--- START ---

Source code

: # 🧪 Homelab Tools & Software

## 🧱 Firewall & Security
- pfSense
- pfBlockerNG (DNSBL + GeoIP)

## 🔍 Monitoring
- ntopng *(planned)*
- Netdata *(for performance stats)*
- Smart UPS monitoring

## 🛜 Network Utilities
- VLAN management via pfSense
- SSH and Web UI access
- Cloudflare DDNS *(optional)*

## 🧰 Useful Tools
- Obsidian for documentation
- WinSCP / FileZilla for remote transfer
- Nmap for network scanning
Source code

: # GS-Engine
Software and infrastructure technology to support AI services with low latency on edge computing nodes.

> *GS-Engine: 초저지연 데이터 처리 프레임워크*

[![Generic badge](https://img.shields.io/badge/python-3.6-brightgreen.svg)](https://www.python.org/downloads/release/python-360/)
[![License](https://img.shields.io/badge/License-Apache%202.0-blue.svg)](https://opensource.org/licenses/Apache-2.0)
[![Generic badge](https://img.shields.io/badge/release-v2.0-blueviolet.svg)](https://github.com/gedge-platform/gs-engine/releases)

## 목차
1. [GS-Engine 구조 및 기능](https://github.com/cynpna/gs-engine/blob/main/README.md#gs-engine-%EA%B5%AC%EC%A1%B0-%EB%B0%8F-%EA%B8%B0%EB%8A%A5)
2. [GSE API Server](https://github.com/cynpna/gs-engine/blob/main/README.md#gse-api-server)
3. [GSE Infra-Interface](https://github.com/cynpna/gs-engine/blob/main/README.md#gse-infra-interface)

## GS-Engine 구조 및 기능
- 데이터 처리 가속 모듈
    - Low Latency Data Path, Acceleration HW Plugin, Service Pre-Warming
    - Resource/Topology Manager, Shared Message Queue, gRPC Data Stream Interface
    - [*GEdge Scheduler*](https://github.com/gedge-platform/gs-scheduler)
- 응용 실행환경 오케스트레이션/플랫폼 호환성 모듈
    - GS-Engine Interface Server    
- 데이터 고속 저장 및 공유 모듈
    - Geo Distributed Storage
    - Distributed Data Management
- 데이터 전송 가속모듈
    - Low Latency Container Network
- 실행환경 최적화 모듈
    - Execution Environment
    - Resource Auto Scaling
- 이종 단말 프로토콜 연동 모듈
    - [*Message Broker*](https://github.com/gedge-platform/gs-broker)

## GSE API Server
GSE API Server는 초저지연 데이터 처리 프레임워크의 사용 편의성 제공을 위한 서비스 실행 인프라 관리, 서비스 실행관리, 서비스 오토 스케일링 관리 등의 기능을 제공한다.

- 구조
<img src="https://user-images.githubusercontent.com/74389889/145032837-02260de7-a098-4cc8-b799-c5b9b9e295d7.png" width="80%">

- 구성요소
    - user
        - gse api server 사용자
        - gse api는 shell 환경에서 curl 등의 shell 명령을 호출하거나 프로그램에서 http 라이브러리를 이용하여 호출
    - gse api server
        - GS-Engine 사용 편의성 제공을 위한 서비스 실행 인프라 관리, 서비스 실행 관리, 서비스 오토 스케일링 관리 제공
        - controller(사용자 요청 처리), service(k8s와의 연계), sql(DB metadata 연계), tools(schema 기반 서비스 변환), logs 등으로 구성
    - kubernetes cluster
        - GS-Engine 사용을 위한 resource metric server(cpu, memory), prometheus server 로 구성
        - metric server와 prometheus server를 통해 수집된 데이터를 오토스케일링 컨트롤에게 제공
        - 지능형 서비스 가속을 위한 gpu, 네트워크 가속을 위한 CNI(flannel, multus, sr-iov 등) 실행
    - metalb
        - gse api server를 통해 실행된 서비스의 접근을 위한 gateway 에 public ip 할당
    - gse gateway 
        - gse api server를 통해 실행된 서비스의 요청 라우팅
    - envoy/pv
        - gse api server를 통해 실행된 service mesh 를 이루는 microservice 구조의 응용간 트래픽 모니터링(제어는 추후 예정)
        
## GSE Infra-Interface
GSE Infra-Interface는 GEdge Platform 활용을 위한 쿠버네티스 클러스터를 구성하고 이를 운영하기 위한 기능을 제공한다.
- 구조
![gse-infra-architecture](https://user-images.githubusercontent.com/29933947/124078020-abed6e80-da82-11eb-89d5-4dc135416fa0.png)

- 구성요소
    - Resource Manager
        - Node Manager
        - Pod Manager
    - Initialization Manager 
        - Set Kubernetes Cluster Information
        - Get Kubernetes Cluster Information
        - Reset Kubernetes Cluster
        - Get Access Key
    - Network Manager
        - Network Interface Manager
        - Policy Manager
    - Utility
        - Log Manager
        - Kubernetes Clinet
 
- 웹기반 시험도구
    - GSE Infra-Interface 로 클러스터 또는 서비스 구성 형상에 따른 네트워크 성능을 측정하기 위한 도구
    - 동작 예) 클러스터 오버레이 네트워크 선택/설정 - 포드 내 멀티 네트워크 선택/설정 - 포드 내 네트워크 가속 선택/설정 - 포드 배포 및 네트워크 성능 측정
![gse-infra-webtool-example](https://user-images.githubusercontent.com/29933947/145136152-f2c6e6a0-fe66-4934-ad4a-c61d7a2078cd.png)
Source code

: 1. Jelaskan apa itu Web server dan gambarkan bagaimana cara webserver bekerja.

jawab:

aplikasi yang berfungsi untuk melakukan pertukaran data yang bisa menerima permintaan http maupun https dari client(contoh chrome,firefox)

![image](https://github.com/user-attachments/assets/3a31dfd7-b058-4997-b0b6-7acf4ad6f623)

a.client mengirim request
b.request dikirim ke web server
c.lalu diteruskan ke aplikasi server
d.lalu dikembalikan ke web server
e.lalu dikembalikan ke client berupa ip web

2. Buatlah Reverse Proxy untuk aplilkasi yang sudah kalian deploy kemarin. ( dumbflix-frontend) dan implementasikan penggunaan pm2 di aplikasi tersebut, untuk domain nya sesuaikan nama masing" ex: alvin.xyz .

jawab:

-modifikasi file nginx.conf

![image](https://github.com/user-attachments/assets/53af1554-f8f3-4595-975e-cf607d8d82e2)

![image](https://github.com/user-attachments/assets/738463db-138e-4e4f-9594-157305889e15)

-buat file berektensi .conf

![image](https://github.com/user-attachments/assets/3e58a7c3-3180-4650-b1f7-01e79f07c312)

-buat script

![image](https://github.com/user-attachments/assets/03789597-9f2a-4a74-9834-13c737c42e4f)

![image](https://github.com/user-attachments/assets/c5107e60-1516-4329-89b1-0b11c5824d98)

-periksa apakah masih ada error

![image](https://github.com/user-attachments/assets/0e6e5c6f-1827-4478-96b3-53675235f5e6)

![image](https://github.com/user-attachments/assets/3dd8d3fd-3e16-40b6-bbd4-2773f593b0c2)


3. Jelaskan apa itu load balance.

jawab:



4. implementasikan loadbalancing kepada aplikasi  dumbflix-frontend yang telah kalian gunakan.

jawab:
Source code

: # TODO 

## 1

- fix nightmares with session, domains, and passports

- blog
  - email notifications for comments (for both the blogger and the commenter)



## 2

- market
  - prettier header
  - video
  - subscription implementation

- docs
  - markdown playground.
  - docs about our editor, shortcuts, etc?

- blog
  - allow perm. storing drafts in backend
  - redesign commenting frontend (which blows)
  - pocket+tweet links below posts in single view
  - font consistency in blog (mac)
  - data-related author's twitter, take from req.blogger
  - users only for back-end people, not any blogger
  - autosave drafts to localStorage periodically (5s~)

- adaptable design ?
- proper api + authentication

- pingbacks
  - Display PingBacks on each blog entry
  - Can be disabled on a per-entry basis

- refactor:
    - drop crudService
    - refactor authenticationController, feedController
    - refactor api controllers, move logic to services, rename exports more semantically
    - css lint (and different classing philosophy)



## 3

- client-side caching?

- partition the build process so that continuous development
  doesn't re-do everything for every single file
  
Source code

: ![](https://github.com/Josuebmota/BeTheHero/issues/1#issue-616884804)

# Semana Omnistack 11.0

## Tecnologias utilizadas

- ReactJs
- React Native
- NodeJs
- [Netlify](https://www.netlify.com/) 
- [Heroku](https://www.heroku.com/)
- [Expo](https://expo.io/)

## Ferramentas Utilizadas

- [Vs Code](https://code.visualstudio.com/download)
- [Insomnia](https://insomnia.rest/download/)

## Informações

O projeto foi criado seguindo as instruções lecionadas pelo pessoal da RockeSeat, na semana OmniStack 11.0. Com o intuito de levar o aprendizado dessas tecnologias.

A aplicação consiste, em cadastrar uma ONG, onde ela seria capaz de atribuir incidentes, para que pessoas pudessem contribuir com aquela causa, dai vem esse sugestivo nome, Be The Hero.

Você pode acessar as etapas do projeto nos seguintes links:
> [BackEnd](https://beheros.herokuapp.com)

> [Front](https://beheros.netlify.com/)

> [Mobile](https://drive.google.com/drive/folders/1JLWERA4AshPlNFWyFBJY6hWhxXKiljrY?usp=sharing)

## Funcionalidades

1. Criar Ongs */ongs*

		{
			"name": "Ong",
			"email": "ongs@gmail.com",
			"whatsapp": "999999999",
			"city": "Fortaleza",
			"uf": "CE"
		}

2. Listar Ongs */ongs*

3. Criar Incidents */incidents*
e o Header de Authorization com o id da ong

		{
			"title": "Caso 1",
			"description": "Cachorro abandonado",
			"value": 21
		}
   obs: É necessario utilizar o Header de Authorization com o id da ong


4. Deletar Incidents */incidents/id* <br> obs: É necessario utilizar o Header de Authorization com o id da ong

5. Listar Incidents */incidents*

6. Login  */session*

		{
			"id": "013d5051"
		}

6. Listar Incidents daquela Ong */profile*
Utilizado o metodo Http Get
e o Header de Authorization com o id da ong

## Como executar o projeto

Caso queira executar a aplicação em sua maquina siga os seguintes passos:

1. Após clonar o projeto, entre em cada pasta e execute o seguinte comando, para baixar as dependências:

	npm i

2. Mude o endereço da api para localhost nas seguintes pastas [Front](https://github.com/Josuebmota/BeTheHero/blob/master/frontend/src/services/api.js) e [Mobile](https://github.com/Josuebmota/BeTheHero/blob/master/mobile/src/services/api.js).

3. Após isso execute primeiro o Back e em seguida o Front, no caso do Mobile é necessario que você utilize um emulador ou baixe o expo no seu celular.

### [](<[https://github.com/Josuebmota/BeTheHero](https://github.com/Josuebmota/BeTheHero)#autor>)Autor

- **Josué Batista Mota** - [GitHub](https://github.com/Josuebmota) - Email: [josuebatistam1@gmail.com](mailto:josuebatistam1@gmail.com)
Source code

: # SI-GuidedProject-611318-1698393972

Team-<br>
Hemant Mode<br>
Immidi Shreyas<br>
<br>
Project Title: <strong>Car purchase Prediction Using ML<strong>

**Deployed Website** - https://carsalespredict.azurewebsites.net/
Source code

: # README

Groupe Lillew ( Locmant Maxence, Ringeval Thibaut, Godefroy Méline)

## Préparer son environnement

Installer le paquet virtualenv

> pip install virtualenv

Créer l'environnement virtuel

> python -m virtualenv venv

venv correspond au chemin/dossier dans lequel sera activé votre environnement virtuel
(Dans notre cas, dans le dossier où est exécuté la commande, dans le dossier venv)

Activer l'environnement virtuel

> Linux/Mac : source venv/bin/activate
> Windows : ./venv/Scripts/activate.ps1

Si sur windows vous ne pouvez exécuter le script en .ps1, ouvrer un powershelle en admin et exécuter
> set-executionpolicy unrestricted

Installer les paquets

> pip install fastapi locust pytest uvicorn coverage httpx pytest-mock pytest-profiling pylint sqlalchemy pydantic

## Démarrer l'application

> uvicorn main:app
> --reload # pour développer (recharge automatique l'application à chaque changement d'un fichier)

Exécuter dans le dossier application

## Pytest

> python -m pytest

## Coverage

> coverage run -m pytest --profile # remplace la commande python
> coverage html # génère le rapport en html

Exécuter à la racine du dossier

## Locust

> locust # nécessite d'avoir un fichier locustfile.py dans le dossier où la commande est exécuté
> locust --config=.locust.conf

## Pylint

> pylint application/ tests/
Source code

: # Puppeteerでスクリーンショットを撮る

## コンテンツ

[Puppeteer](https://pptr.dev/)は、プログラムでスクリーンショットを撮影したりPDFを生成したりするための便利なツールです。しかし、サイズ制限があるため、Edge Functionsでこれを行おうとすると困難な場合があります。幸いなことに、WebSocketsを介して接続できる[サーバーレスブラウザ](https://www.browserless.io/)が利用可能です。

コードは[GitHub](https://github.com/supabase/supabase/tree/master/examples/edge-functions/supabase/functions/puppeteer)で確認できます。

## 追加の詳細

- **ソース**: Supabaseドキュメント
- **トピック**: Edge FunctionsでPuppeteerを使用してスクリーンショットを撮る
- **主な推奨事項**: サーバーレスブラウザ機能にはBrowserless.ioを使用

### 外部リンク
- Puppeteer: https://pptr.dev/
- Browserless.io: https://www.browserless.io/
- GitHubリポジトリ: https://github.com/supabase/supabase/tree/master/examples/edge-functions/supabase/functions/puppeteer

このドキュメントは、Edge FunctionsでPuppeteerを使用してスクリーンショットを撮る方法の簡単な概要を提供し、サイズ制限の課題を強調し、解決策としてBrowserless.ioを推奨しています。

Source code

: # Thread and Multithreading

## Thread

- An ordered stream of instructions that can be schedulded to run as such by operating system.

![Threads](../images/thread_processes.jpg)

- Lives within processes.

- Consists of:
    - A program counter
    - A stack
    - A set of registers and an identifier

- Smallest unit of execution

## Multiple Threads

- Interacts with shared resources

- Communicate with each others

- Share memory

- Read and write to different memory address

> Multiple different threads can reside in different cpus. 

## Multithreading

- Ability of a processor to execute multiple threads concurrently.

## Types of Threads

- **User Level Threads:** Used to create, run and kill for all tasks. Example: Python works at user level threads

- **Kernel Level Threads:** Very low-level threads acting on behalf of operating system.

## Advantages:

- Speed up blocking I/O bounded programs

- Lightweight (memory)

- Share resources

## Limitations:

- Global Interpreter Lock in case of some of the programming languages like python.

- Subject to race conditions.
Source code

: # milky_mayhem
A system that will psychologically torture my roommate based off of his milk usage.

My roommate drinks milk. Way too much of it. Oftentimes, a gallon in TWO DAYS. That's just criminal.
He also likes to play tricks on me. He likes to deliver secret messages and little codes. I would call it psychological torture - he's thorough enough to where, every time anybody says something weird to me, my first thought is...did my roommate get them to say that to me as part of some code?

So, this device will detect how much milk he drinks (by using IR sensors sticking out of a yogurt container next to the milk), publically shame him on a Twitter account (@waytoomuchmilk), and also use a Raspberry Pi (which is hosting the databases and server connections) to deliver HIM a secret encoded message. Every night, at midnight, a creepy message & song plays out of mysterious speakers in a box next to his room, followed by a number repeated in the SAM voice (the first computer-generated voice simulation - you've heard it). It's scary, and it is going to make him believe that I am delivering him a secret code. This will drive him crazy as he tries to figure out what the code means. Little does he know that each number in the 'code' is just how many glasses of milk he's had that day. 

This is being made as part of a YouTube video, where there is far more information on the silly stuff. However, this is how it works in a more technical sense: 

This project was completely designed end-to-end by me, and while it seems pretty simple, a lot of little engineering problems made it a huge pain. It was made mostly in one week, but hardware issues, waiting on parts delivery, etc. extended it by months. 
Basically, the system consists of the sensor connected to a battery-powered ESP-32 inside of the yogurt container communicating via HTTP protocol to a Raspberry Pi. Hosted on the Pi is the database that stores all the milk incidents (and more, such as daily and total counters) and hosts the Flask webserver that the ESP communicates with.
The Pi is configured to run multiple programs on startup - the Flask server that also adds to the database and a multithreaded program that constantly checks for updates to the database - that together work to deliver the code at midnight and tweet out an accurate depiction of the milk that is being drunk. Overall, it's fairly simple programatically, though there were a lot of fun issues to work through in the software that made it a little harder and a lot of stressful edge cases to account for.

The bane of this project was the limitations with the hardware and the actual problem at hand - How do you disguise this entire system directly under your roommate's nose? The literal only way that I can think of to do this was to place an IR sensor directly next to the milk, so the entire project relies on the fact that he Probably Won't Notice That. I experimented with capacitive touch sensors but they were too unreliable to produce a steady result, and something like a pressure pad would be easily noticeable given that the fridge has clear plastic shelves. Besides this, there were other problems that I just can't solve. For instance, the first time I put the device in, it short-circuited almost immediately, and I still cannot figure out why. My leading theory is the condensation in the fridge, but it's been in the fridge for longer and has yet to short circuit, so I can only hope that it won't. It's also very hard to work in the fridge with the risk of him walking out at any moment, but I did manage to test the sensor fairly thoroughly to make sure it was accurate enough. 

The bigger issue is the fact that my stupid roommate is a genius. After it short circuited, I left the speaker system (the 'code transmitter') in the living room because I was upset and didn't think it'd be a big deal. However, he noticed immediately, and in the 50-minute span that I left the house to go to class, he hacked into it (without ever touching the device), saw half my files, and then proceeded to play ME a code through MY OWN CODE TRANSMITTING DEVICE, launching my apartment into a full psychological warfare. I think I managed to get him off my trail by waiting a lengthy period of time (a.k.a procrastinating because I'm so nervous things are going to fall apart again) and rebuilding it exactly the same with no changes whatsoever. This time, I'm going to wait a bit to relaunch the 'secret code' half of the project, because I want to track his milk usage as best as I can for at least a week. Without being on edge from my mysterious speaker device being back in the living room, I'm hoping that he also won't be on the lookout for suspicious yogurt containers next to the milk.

--- END ---

# [REQUIREMENT]
Begin with the line that has "3. Após isso" in the listing above and end after the line that has "rapport en html"; output those lines exactly.

# [ANSWER BOX]
3. Após isso execute primeiro o Back e em seguida o Front, no caso do Mobile é necessario que você utilize um emulador ou baixe o expo no seu celular.

### [](<[https://github.com/Josuebmota/BeTheHero](https://github.com/Josuebmota/BeTheHero)#autor>)Autor

- **Josué Batista Mota** - [GitHub](https://github.com/Josuebmota) - Email: [josuebatistam1@gmail.com](mailto:josuebatistam1@gmail.com)
Source code

: # SI-GuidedProject-611318-1698393972

Team-<br>
Hemant Mode<br>
Immidi Shreyas<br>
<br>
Project Title: <strong>Car purchase Prediction Using ML<strong>

**Deployed Website** - https://carsalespredict.azurewebsites.net/
Source code

: # README

Groupe Lillew ( Locmant Maxence, Ringeval Thibaut, Godefroy Méline)

## Préparer son environnement

Installer le paquet virtualenv

> pip install virtualenv

Créer l'environnement virtuel

> python -m virtualenv venv

venv correspond au chemin/dossier dans lequel sera activé votre environnement virtuel
(Dans notre cas, dans le dossier où est exécuté la commande, dans le dossier venv)

Activer l'environnement virtuel

> Linux/Mac : source venv/bin/activate
> Windows : ./venv/Scripts/activate.ps1

Si sur windows vous ne pouvez exécuter le script en .ps1, ouvrer un powershelle en admin et exécuter
> set-executionpolicy unrestricted

Installer les paquets

> pip install fastapi locust pytest uvicorn coverage httpx pytest-mock pytest-profiling pylint sqlalchemy pydantic

## Démarrer l'application

> uvicorn main:app
> --reload # pour développer (recharge automatique l'application à chaque changement d'un fichier)

Exécuter dans le dossier application

## Pytest

> python -m pytest

## Coverage

> coverage run -m pytest --profile # remplace la commande python
> coverage html # génère le rapport en html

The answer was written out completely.